Because so many of us will be traveling or with friends and families, we will not have our evening program at Crossings on Thursday, November 24, 2016. However, we will have our regular Thursday morning groups in Ashton and Takoma Park, Maryland. Beginning Friday the Still Water groups will resume their regular schedule.
Wherever you are for Thanksgiving, you may wish to share, or say silently to yourself, the Five Contemplations we say before meals at our Still Water events:
This food is the gift of the whole universe – the earth the sky, and much hard work.
May we eat in mindfulness so as to nourish our gratitude.
May we transform our unskillful states of mind and learn to eat with moderation.
May we take only foods that nourish us and prevent illness.
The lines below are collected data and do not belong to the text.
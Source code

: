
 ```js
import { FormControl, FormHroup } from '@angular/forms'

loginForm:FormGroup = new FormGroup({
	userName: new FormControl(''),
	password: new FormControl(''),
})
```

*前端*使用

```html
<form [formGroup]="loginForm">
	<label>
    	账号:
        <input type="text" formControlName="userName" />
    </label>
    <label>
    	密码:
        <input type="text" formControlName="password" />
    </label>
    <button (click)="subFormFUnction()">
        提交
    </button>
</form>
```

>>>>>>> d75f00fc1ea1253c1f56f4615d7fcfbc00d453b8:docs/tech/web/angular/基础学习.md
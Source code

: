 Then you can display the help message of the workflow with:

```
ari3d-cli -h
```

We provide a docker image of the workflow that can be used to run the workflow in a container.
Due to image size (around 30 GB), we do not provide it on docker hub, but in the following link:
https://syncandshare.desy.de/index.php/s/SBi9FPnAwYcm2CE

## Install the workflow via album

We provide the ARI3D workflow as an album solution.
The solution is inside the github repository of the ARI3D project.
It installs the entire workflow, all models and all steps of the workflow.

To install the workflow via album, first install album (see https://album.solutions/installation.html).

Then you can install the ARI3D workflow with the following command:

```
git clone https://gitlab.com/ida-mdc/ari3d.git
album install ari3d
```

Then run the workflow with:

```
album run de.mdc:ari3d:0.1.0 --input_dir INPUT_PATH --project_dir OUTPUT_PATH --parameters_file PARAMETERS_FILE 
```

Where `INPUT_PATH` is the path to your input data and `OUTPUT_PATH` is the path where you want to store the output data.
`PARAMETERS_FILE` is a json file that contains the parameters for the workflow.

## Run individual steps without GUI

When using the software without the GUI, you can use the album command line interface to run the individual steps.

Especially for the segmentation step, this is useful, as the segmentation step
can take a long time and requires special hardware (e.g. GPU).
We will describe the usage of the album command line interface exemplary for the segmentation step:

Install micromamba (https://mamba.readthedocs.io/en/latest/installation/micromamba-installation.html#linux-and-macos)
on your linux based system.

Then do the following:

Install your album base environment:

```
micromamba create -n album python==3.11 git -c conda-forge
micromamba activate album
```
We accept this food to realize the path of understanding, love, and joy.
And we may wish to eat mindfully. Thich Nhat Hanh explains:
When we are mindful, we know that the food we eat comes from the cosmos, nature, and all living beings. If we can touch even one piece of fruit with our eyes and our mindfulness, we show our gratitude and experience great joy. If we look at our food for just half a second before putting it into our mouth and chewing it mindfully, we see that one string bean is the ambassador of the whole cosmos. This is the practice of being in touch. (From The Mindfulness Bell, Issue #6).
In the excerpt below Brother David Steindl Rast notes that in the simple act of giving thanks we learn to love and to enliven our lives.
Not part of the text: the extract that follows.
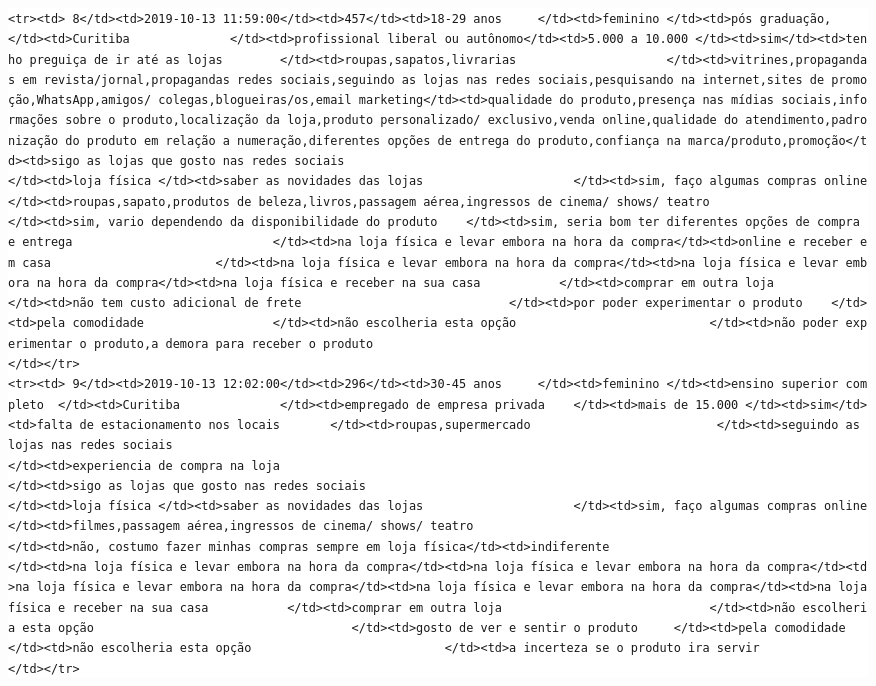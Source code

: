 	<tr><td> 8</td><td>2019-10-13 11:59:00</td><td>457</td><td>18-29 anos     </td><td>feminino </td><td>pós graduação,            </td><td>Curitiba              </td><td>profissional liberal ou autônomo</td><td>5.000 a 10.000 </td><td>sim</td><td>tenho preguiça de ir até as lojas        </td><td>roupas,sapatos,livrarias                     </td><td>vitrines,propagandas em revista/jornal,propagandas redes sociais,seguindo as lojas nas redes sociais,pesquisando na internet,sites de promoção,WhatsApp,amigos/ colegas,blogueiras/os,email marketing</td><td>qualidade do produto,presença nas mídias sociais,informações sobre o produto,localização da loja,produto personalizado/ exclusivo,venda online,qualidade do atendimento,padronização do produto em relação a numeração,diferentes opções de entrega do produto,confiança na marca/produto,promoção</td><td>sigo as lojas que gosto nas redes sociais                                                                                                                                                                                            </td><td>loja física </td><td>saber as novidades das lojas                     </td><td>sim, faço algumas compras online             </td><td>roupas,sapato,produtos de beleza,livros,passagem aérea,ingressos de cinema/ shows/ teatro                                          </td><td>sim, vario dependendo da disponibilidade do produto    </td><td>sim, seria bom ter diferentes opções de compra e entrega                            </td><td>na loja física e levar embora na hora da compra</td><td>online e receber em casa                       </td><td>na loja física e levar embora na hora da compra</td><td>na loja física e levar embora na hora da compra</td><td>na loja física e receber na sua casa           </td><td>comprar em outra loja                             </td><td>não tem custo adicional de frete                             </td><td>por poder experimentar o produto    </td><td>pela comodidade                  </td><td>não escolheria esta opção                           </td><td>não poder experimentar o produto,a demora para receber o produto                                                                                                                                   </td></tr>
	<tr><td> 9</td><td>2019-10-13 12:02:00</td><td>296</td><td>30-45 anos     </td><td>feminino </td><td>ensino superior completo  </td><td>Curitiba              </td><td>empregado de empresa privada    </td><td>mais de 15.000 </td><td>sim</td><td>falta de estacionamento nos locais       </td><td>roupas,supermercado                          </td><td>seguindo as lojas nas redes sociais                                                                                                                                                                  </td><td>experiencia de compra na loja                                                                                                                                                                                                                                                                     </td><td>sigo as lojas que gosto nas redes sociais                                                                                                                                                                                            </td><td>loja física </td><td>saber as novidades das lojas                     </td><td>sim, faço algumas compras online             </td><td>filmes,passagem aérea,ingressos de cinema/ shows/ teatro                                                                           </td><td>não, costumo fazer minhas compras sempre em loja física</td><td>indiferente                                                                         </td><td>na loja física e levar embora na hora da compra</td><td>na loja física e levar embora na hora da compra</td><td>na loja física e levar embora na hora da compra</td><td>na loja física e levar embora na hora da compra</td><td>na loja física e receber na sua casa           </td><td>comprar em outra loja                             </td><td>não escolheria esta opção                                    </td><td>gosto de ver e sentir o produto     </td><td>pela comodidade                  </td><td>não escolheria esta opção                           </td><td>a incerteza se o produto ira servir                                                                                                                                                                </td></tr>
I am very grateful to everyone, near or far, in our Still Water community.
May you have a joyous Thanksgiving.
Gratitude Is The Pivot On Which Love Rest
From Gratefulness: The Heart of Prayer by Brother David Steindl Rast
We grow in love when we grow in gratefulness. And we grow in gratefulness when we grow in love. Here is the link between the two: thanksgiving pivots on our willingness to go beyond our independence and to accept the give-and-take between giver and thanks-giver. But the “yes” which acknowledges our interdependence is the very “yes” to belonging, the “yes” of love. Every time we say a simple “thank you,” and mean it, we practice that inner gesture of “yes.” And the more difficult it is to say a grateful “yes,” the more we grow by learning to say it gracefully. This sheds light on suffering and on other difficult gifts. The hardest gifts are, in a sense, the best, because they make us grow the most.
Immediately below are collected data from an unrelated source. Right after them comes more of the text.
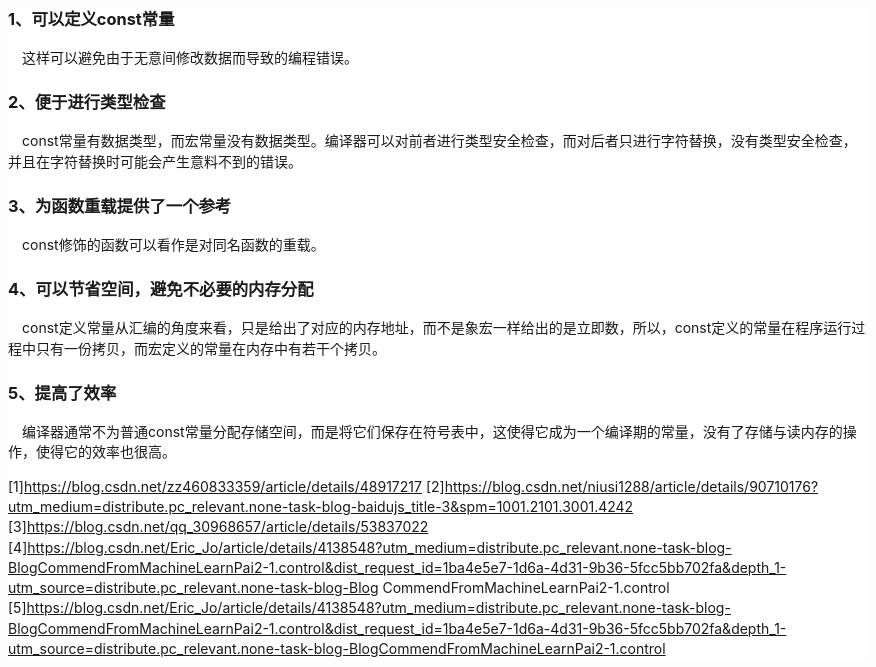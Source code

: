### 1、可以定义const常量
&emsp;这样可以避免由于无意间修改数据而导致的编程错误。
### 2、便于进行类型检查
&emsp;const常量有数据类型，而宏常量没有数据类型。编译器可以对前者进行类型安全检查，而对后者只进行字符替换，没有类型安全检查，并且在字符替换时可能会产生意料不到的错误。
### 3、为函数重载提供了一个参考
&emsp;const修饰的函数可以看作是对同名函数的重载。
### 4、可以节省空间，避免不必要的内存分配
&emsp;const定义常量从汇编的角度来看，只是给出了对应的内存地址，而不是象宏一样给出的是立即数，所以，const定义的常量在程序运行过程中只有一份拷贝，而宏定义的常量在内存中有若干个拷贝。
### 5、提高了效率
&emsp;编译器通常不为普通const常量分配存储空间，而是将它们保存在符号表中，这使得它成为一个编译期的常量，没有了存储与读内存的操作，使得它的效率也很高。

[1]https://blog.csdn.net/zz460833359/article/details/48917217
[2]https://blog.csdn.net/niusi1288/article/details/90710176?utm_medium=distribute.pc_relevant.none-task-blog-baidujs_title-3&spm=1001.2101.3001.4242  
[3]https://blog.csdn.net/qq_30968657/article/details/53837022       
[4]https://blog.csdn.net/Eric_Jo/article/details/4138548?utm_medium=distribute.pc_relevant.none-task-blog-BlogCommendFromMachineLearnPai2-1.control&dist_request_id=1ba4e5e7-1d6a-4d31-9b36-5fcc5bb702fa&depth_1-utm_source=distribute.pc_relevant.none-task-blog-Blog CommendFromMachineLearnPai2-1.control  
[5]https://blog.csdn.net/Eric_Jo/article/details/4138548?utm_medium=distribute.pc_relevant.none-task-blog-BlogCommendFromMachineLearnPai2-1.control&dist_request_id=1ba4e5e7-1d6a-4d31-9b36-5fcc5bb702fa&depth_1-utm_source=distribute.pc_relevant.none-task-blog-BlogCommendFromMachineLearnPai2-1.control
 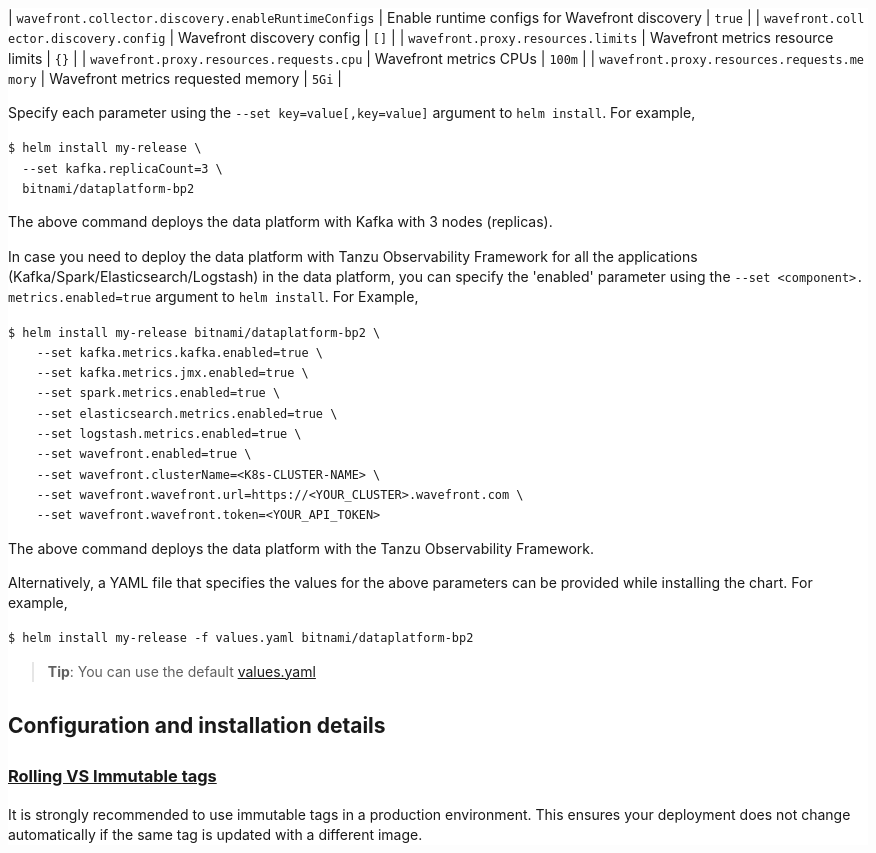 | `wavefront.collector.discovery.enableRuntimeConfigs` | Enable runtime configs for Wavefront discovery | `true`                               |
| `wavefront.collector.discovery.config`               | Wavefront discovery config                     | `[]`                                 |
| `wavefront.proxy.resources.limits`                   | Wavefront metrics resource limits          | `{}`                                 |
| `wavefront.proxy.resources.requests.cpu`             | Wavefront metrics CPUs                     | `100m`                               |
| `wavefront.proxy.resources.requests.memory`          | Wavefront metrics requested memory         | `5Gi`                                |


Specify each parameter using the `--set key=value[,key=value]` argument to `helm install`. For example,

```console
$ helm install my-release \
  --set kafka.replicaCount=3 \
  bitnami/dataplatform-bp2
```

The above command deploys the data platform with Kafka with 3 nodes (replicas).

In case you need to deploy the data platform with Tanzu Observability Framework for all the applications (Kafka/Spark/Elasticsearch/Logstash) in the data platform, you can specify the 'enabled' parameter using the `--set <component>.metrics.enabled=true` argument to `helm install`. For Example,

```console
$ helm install my-release bitnami/dataplatform-bp2 \
    --set kafka.metrics.kafka.enabled=true \
    --set kafka.metrics.jmx.enabled=true \
    --set spark.metrics.enabled=true \
    --set elasticsearch.metrics.enabled=true \
    --set logstash.metrics.enabled=true \
    --set wavefront.enabled=true \
    --set wavefront.clusterName=<K8s-CLUSTER-NAME> \
    --set wavefront.wavefront.url=https://<YOUR_CLUSTER>.wavefront.com \
    --set wavefront.wavefront.token=<YOUR_API_TOKEN>
```

The above command deploys the data platform with the Tanzu Observability Framework.

Alternatively, a YAML file that specifies the values for the above parameters can be provided while installing the chart. For example,

```console
$ helm install my-release -f values.yaml bitnami/dataplatform-bp2
```

> **Tip**: You can use the default [values.yaml](values.yaml)

## Configuration and installation details

### [Rolling VS Immutable tags](https://docs.bitnami.com/containers/how-to/understand-rolling-tags-containers/)

It is strongly recommended to use immutable tags in a production environment. This ensures your deployment does not change automatically if the same tag is updated with a different image.
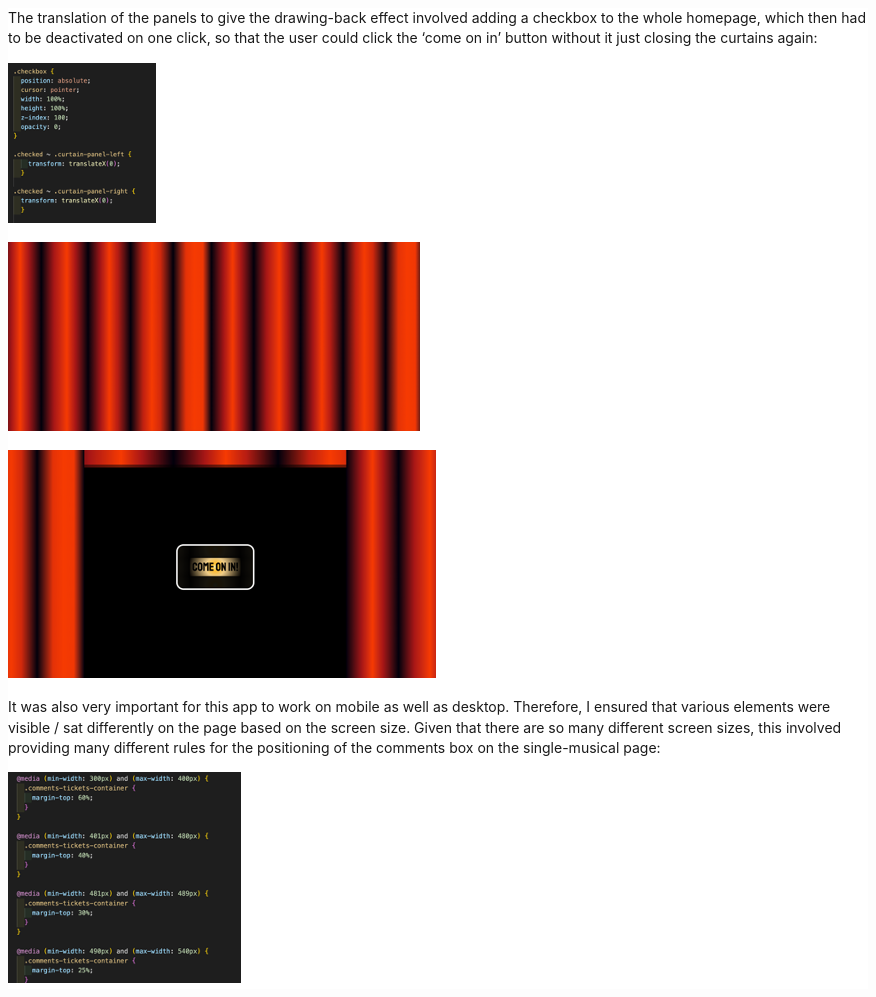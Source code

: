 The translation of the panels to give the drawing-back effect involved adding a checkbox to the whole homepage, which then had to be deactivated on one click, so that the user could click the ‘come on in’ button without it just closing the curtains again:
 
![Screenshot](read-me-screenshots/project-4-build-4.png)

![Screenshot](read-me-screenshots/project-4-build-5.png)

![Screenshot](read-me-screenshots/project-4-build-6.png) 

It was also very important for this app to work on mobile as well as desktop. Therefore, I ensured that various elements were visible / sat differently on the page based on the screen size. Given that there are so many different screen sizes, this involved providing many different rules for the positioning of the comments box on the single-musical page:
 
![Screenshot](read-me-screenshots/project-4-build-7.png)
We know that our deepest joy springs from living in love. The key to that joy is the “yes” which love and gratefulness have in common. Thanksgiving is the setting in which that “yes” is most naturally practiced. This makes gratefulness a school in which one learns love. The only degrees one receives in that school are degrees of aliveness. With every “yes,” one relationship or another grows deeper and broader. And aliveness can only be measured by the intensity, depth, and variety of our relationships. If the fullness of gratitude which the word grate-ful-ness implies can ever be reached, it must be fullness of love and fullness of life.